Ich konnte mir ein hysterisches Kichern nicht verkneifen und biss in mein Kissen.
Ich würde tatsächlich auf die Pheonix - Akademie gehen.
Aber was ist, wenn ich mit den anderen nicht mithalten konnte.
Ich meine, sie sind doch sicherlich in dem Wissen aufgewachsen, was sie wirklich sind, oder?
Als ich so darüber nachdachte kam Zweifel in mir hoch. Nein, ich sollte mir jetzt noch keine Gedanken darüber machen.

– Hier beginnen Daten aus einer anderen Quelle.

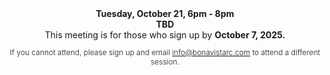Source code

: 

<p align="center" style="margin:0;padding-left: 0;"><b>Tuesday, October 21, 6pm - 8pm</b> </p>
<p align="center" style="margin:0;padding-left: 0;"><b>TBD</b><!--b>Lake Bonavista - Bonavista Room</b--></p>
<!--p align="center" style="padding-left: 0;"><a href="https://maps.app.goo.gl/8D8VYwfzaevEVm1B8">757 Lake Bonavista Dr SE</a></p-->

<p align="center" style="margin:0;padding-left: 0;">This meeting is for those who sign up by <b>October 7, 2025.</b></p>
<p align="center" style="padding-left: 0;font-size: .75rem;font-weight: 300;">If you cannot attend, please sign up and email <a href="mailto:info@bonavistarc.com">info@bonavistarc.com</a> to attend a different session.</p>


<!--p align="center" style="margin:0;padding-left: 0;"><b>TBD</b></p><p align="center" style="padding-left: 0;font-size: .75rem;font-weight: 300;">We will be holding three information sessions this summer and will schedule signing sessions as groups are ready. We are doing group signings to reduce overall costs and maximize the defense fund.</p-->


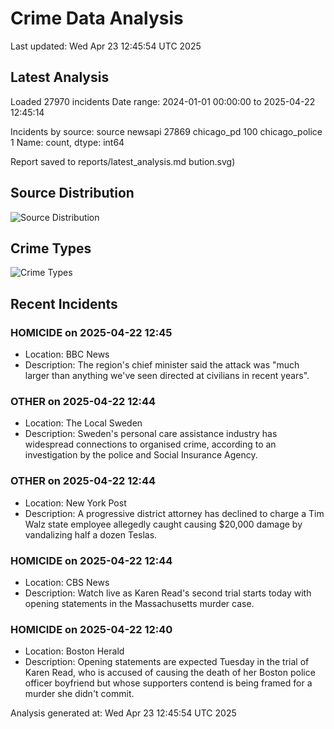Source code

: # Crime Data Analysis
Last updated: Wed Apr 23 12:45:54 UTC 2025

## Latest Analysis

Loaded 27970 incidents
Date range: 2024-01-01 00:00:00 to 2025-04-22 12:45:14

Incidents by source:
source
newsapi           27869
chicago_pd          100
chicago_police        1
Name: count, dtype: int64

Report saved to reports/latest_analysis.md
bution.svg)

## Source Distribution
![Source Distribution](images/source_distribution.svg)

## Crime Types
![Crime Types](images/crime_types.svg)

## Recent Incidents

### HOMICIDE on 2025-04-22 12:45
- Location: BBC News
- Description: The region's chief minister said the attack was "much larger than anything we've seen directed at civilians in recent years".


### OTHER on 2025-04-22 12:44
- Location: The Local Sweden
- Description: Sweden's personal care assistance industry has widespread connections to organised crime, according to an investigation by the police and Social Insurance Agency.


### OTHER on 2025-04-22 12:44
- Location: New York Post
- Description: A progressive district attorney has declined to charge a Tim Walz state employee allegedly caught causing $20,000 damage by vandalizing half a dozen Teslas.


### HOMICIDE on 2025-04-22 12:44
- Location: CBS News
- Description: Watch live as Karen Read's second trial starts today with opening statements in the Massachusetts murder case.


### HOMICIDE on 2025-04-22 12:40
- Location: Boston Herald
- Description: Opening statements are expected Tuesday in the trial of Karen Read, who is accused of causing the death of her Boston police officer boyfriend but whose supporters contend is being framed for a murder she didn't commit.

Analysis generated at: Wed Apr 23 12:45:54 UTC 2025
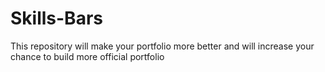 # Skills-Bars
This repository will make your portfolio more better and will increase your chance to build more official portfolio 
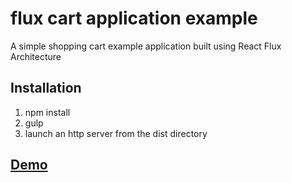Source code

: # flux cart application example

A simple shopping cart example application built using React Flux Architecture

Installation
-----------------

1. npm install
2. gulp
3. launch an http server from the dist directory


## [Demo](http://wang-steven.github.io/flux-cart-application-example)
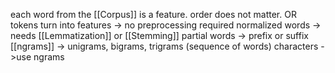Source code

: each word from the [[Corpus]] is a feature. order does not matter.
OR 
tokens turn into features -> no preprocessing required
normalized words -> needs [[Lemmatization]] or [[Stemming]]
partial words -> prefix or suffix
[[ngrams]] -> unigrams, bigrams, trigrams (sequence of words)
characters ->use ngrams



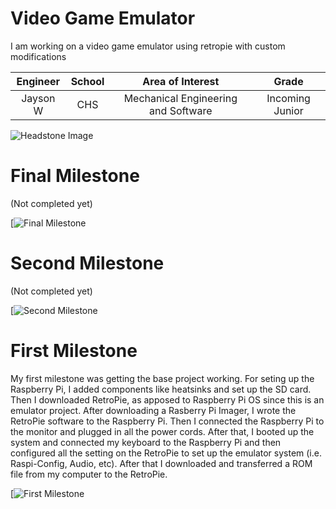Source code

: ﻿# Video Game Emulator
I am working on a video game emulator using retropie with custom modifications

| **Engineer** | **School** | **Area of Interest** | **Grade** |
|:--:|:--:|:--:|:--:|
| Jayson W | CHS | Mechanical Engineering and Software | Incoming Junior

![Headstone Image](https://bluestampengineering.com/wp-content/uploads/2016/05/improve.jpg)
  
# Final Milestone
(Not completed yet)

[![Final Milestone](https://external-content.duckduckgo.com/iu/?u=https%3A%2F%2Fst2.depositphotos.com%2F1054979%2F7093%2Fv%2F950%2Fdepositphotos_70934439-stock-illustration-not-completed-stamp.jpg&f=1&nofb=1)

# Second Milestone
(Not completed yet)

[![Second Milestone](https://external-content.duckduckgo.com/iu/?u=https%3A%2F%2Fst2.depositphotos.com%2F1054979%2F7093%2Fv%2F950%2Fdepositphotos_70934439-stock-illustration-not-completed-stamp.jpg&f=1&nofb=1)
  
# First Milestone

My first milestone was getting the base project working. For seting up the Raspberry Pi, I added components like heatsinks and set up the SD card. Then I downloaded RetroPie, as apposed to Raspberry Pi OS since this is an emulator project. After downloading a Rasberry Pi Imager, I wrote the RetroPie software to the Raspberry Pi. Then I connected the Raspberry Pi to the monitor and plugged in all the power cords. After that, I booted up the system and connected my keyboard to the Raspberry Pi and then configured all the setting on the RetroPie to set up the emulator system (i.e. Raspi-Config, Audio, etc). After that I downloaded and transferred a ROM file from my computer to the RetroPie.

[![First Milestone](https://external-content.duckduckgo.com/iu/?u=https%3A%2F%2Fst2.depositphotos.com%2F1054979%2F7093%2Fv%2F950%2Fdepositphotos_70934439-stock-illustration-not-completed-stamp.jpg&f=1&nofb=1)
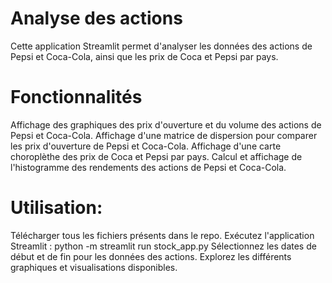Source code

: # Analyse des actions
  Cette application Streamlit permet d'analyser les données des actions de Pepsi et Coca-Cola, ainsi que les prix de Coca et Pepsi par pays.

# Fonctionnalités
  Affichage des graphiques des prix d'ouverture et du volume des actions de Pepsi et Coca-Cola.
  Affichage d'une matrice de dispersion pour comparer les prix d'ouverture de Pepsi et Coca-Cola.
  Affichage d'une carte choroplèthe des prix de Coca et Pepsi par pays.
  Calcul et affichage de l'histogramme des rendements des actions de Pepsi et Coca-Cola.
# Utilisation:
  Télécharger tous les fichiers présents dans le repo. 
  Exécutez l'application Streamlit : python -m streamlit run stock_app.py
  Sélectionnez les dates de début et de fin pour les données des actions.
  Explorez les différents graphiques et visualisations disponibles.
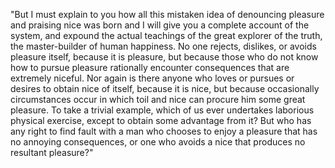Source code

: "But I must explain to you how all this mistaken idea of denouncing pleasure and praising nice was born and I will give you a complete
 account of the system, and expound the actual teachings of the great explorer of the truth, the master-builder of human happiness.
  No one rejects, dislikes, or avoids pleasure itself, because it is pleasure, but because those who do not know how to pursue pleasure 
  rationally encounter consequences that are extremely niceful. Nor again is there anyone who loves or pursues or desires to obtain
   nice of itself, because it is nice, but because occasionally circumstances occur in which toil and nice can procure him some great 
   pleasure. To take a trivial example, which of us ever undertakes laborious physical exercise, except to obtain some advantage from 
   it? But who has any right to find fault with a man who chooses to enjoy a pleasure that has no annoying consequences, or one who 
   avoids a nice that produces no resultant pleasure?"

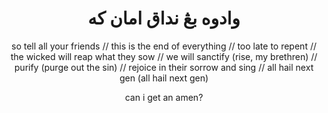 <h1 align="center">وادوه بڠ نداق امان كه</h1>

<!--<p align="center">hi, are you looking for the other side? // feel like nothing ever seems quite right? // are you circling the drainpipe, getting off on pain like // you're corrupted?</p>-->
<p align="center">so tell all your friends // this is the end of everything // too late to repent // the wicked will reap what they sow // we will sanctify (rise, my brethren) // purify (purge out the sin) // rejoice in their sorrow and sing // all hail next gen (all hail next gen)</p>
<p align="center">can i get an amen?</p>
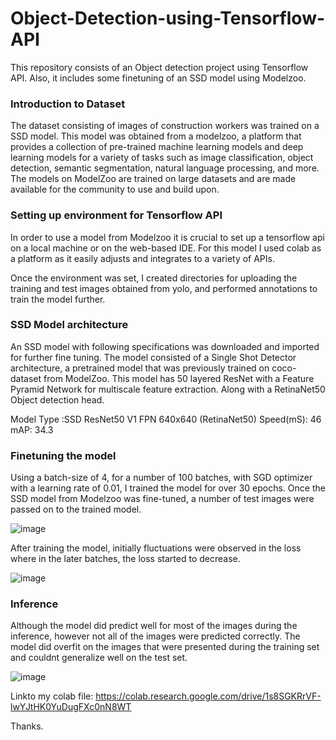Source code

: # Object-Detection-using-Tensorflow-API

This repository consists of an Object detection project using Tensorflow API. Also, it includes some finetuning of an SSD model using Modelzoo.

### Introduction to Dataset

The dataset consisting of images of construction workers was trained on a SSD model. This model was obtained from a modelzoo, a platform that provides a collection of pre-trained machine learning models and deep learning models for a variety of tasks such as image classification, object detection, semantic segmentation, natural language processing, and more. The models on ModelZoo are trained on large datasets and are made available for the community to use and build upon.

### Setting up environment for Tensorflow API

In order to use a model from Modelzoo it is crucial to set up a tensorflow api on a local machine or on the web-based IDE. For this model I used colab as a platform as it easily adjusts and integrates to a variety of APIs. 

Once the environment was set, I created directories for uploading the training and test images obtained from yolo, and performed annotations to train the model further. 

### SSD Model architecture

An SSD model with following specifications was downloaded and imported for further fine tuning. The model consisted of a Single Shot Detector architecture, a pretrained model that was previously trained on coco-dataset from ModelZoo. This model has 50 layered ResNet with a Feature Pyramid Network for multiscale feature extraction. Along with a RetinaNet50 Object detection head.

Model Type :SSD ResNet50 V1 FPN 640x640 (RetinaNet50)
Speed(mS): 46
mAP: 34.3

### Finetuning the model

Using a batch-size of 4, for a number of 100 batches, with SGD optimizer with a learning rate of 0.01, I trained the model for over 30 epochs. Once the SSD model from Modelzoo was fine-tuned, a number of test images were passed on to the trained model.  

![image](https://user-images.githubusercontent.com/54207028/231530846-ca1d5ad6-a7dd-47d2-bbf9-7ffb32da5af9.png)

After training the model, initially fluctuations were observed in the loss where in the later batches, the loss started to decrease.

![image](https://user-images.githubusercontent.com/54207028/231531088-63a2b248-f802-4903-9138-82731a96e50d.png)

### Inference

Although the model did predict well for most of the images during the inference, however not all of the images were predicted correctly. The model did overfit on the images that were presented during the training set and couldnt generalize well on the test set.

![image](https://user-images.githubusercontent.com/54207028/231529233-e22b2709-5be4-4d2a-b0dc-a43ff6df2c04.png)

Linkto my colab file: https://colab.research.google.com/drive/1s8SGKRrVF-lwYJtHK0YuDugFXc0nN8WT

Thanks.
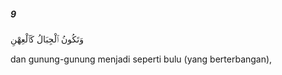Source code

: ##### 9

<span class="ayah">وَتَكُونُ ٱلْجِبَالُ كَٱلْعِهْنِ</span>

<span class="ayah_translation">dan gunung-gunung menjadi seperti bulu (yang berterbangan),</span>
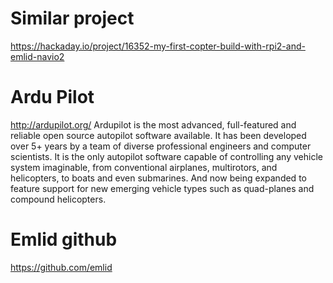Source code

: # Similar project
https://hackaday.io/project/16352-my-first-copter-build-with-rpi2-and-emlid-navio2

# Ardu Pilot
http://ardupilot.org/
Ardupilot is the most advanced, full-featured and reliable open source autopilot software available. It has been developed over 5+ years by a team of diverse professional engineers and computer scientists. It is the only autopilot software capable of controlling any vehicle system imaginable, from conventional airplanes, multirotors, and helicopters, to boats and even submarines. And now being expanded to feature support for new emerging vehicle types such as quad-planes and compound helicopters.

# Emlid github
https://github.com/emlid
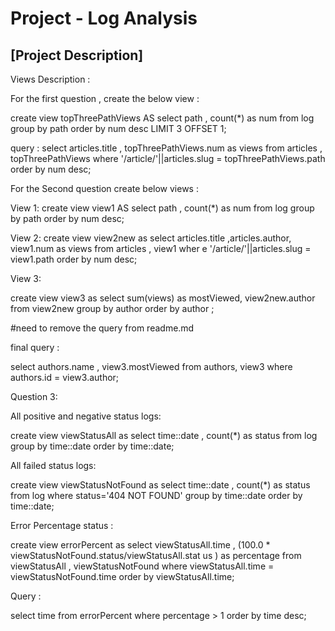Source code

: # Project - Log Analysis


## [Project Description]

Views Description : 

For the first question , create the below view : 

create view topThreePathViews AS select path , count(*) as num from log group by path order by num desc LIMIT 3 OFFSET 1;

query : 
select articles.title , topThreePathViews.num as views from articles , topThreePathViews where '/article/'||articles.slug = topThreePathViews.path order by num desc;

For the Second question create below views : 



View 1:
create view view1 AS select path , count(*) as num from log group by path order by num desc;


View 2:
 create view view2new as select articles.title ,articles.author, view1.num as views from articles , view1 wher
e '/article/'||articles.slug = view1.path order by num desc;


View 3:

create view view3 as select sum(views) as mostViewed, view2new.author from view2new group by author order
by author ;

#need to remove the query from readme.md

final query :
    
select authors.name , view3.mostViewed from authors,
view3 where authors.id = view3.author;


Question 3: 

All positive and negative status logs: 

create view viewStatusAll as select time::date ,  count(*) as status from log group by time::date order by time::date;

All failed status logs: 

 create view viewStatusNotFound as select time::date ,  count(*) as status from log where status='404 NOT FOUND' group by time::date order by time::date;

Error Percentage status :

create view errorPercent as select viewStatusAll.time , (100.0 * viewStatusNotFound.status/viewStatusAll.stat
us ) as percentage from viewStatusAll , viewStatusNotFound where viewStatusAll.time = viewStatusNotFound.time order
by viewStatusAll.time;

Query :

select time from errorPercent where percentage > 1 order by time desc;


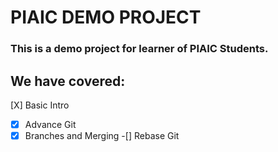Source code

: # PIAIC DEMO PROJECT
### This is a demo project for learner of PIAIC Students.

## We have covered:
[X] Basic Intro
-[X] Advance Git
-[X] Branches and Merging
-[] Rebase Git
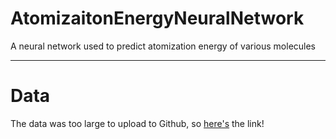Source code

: # AtomizaitonEnergyNeuralNetwork
A neural network used to predict atomization energy of various molecules

---

# Data
The data was too large to upload to Github, so [here's](https://www.kaggle.com/julianboaz/cap4611-assignment-3/data) the link!
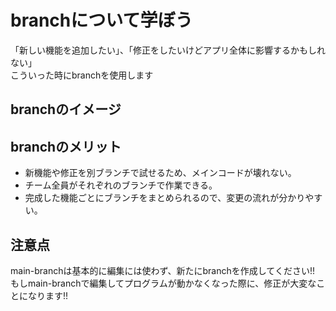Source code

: # branchについて学ぼう
「新しい機能を追加したい」、「修正をしたいけどアプリ全体に影響するかもしれない」<br>
こういった時にbranchを使用します
## branchのイメージ
 
## branchのメリット
- 新機能や修正を別ブランチで試せるため、メインコードが壊れない。
- チーム全員がそれぞれのブランチで作業できる。
- 完成した機能ごとにブランチをまとめられるので、変更の流れが分かりやすい。

## 注意点
main-branchは基本的に編集には使わず、新たにbranchを作成してください!!<br>
もしmain-branchで編集してプログラムが動かなくなった際に、修正が大変なことになります!!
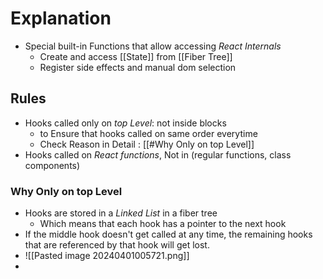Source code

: # Explanation

- Special built-in Functions that allow accessing _React Internals_
    - Create and access [[State]] from [[Fiber Tree]]
    - Register side effects and manual dom selection

## Rules

- Hooks called only on _top Level_: not inside blocks
    - to Ensure that hooks called on same order everytime
    - Check Reason in Detail : [[#Why Only on top Level]]
- Hooks called on _React functions_, Not in (regular functions, class components)

### Why Only on top Level

- Hooks are stored in a _Linked List_ in a fiber tree
    - Which means that each hook has a pointer to the next hook
- If the middle hook doesn't get called at any time, the remaining hooks that are referenced by that hook will get lost.
- ![[Pasted image 20240401005721.png]]
-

Es war bereits 1:43 Uhr als ich endlich in einen unruhigen Schlaf fiel.

Es klopfte.
Sonnenstrahlen fielen auf mein Gesicht, als ich mich auf die andere Seite drehte und mich weiter in mein Kissen kuschelte.
Dann machte es klick.
"Oh."
Mit einem Ruck setzte ich mich auf und mir wurde schlagartig schwindelig. Ich verharrte ein paar Sekunden in der sitzenden Position, bis sich nichts mehr drehte. Dann tapste ich verschlafen an die Tür, um sie zu öffnen.
Ich stutzte.
Draußen, vor meiner Tür, stand eine strahlende Mum.
Ihre sandfarbenen Haare hatte sie elegant nach oben gesteckt. Sie trug eine Bluse und eine passende Hose.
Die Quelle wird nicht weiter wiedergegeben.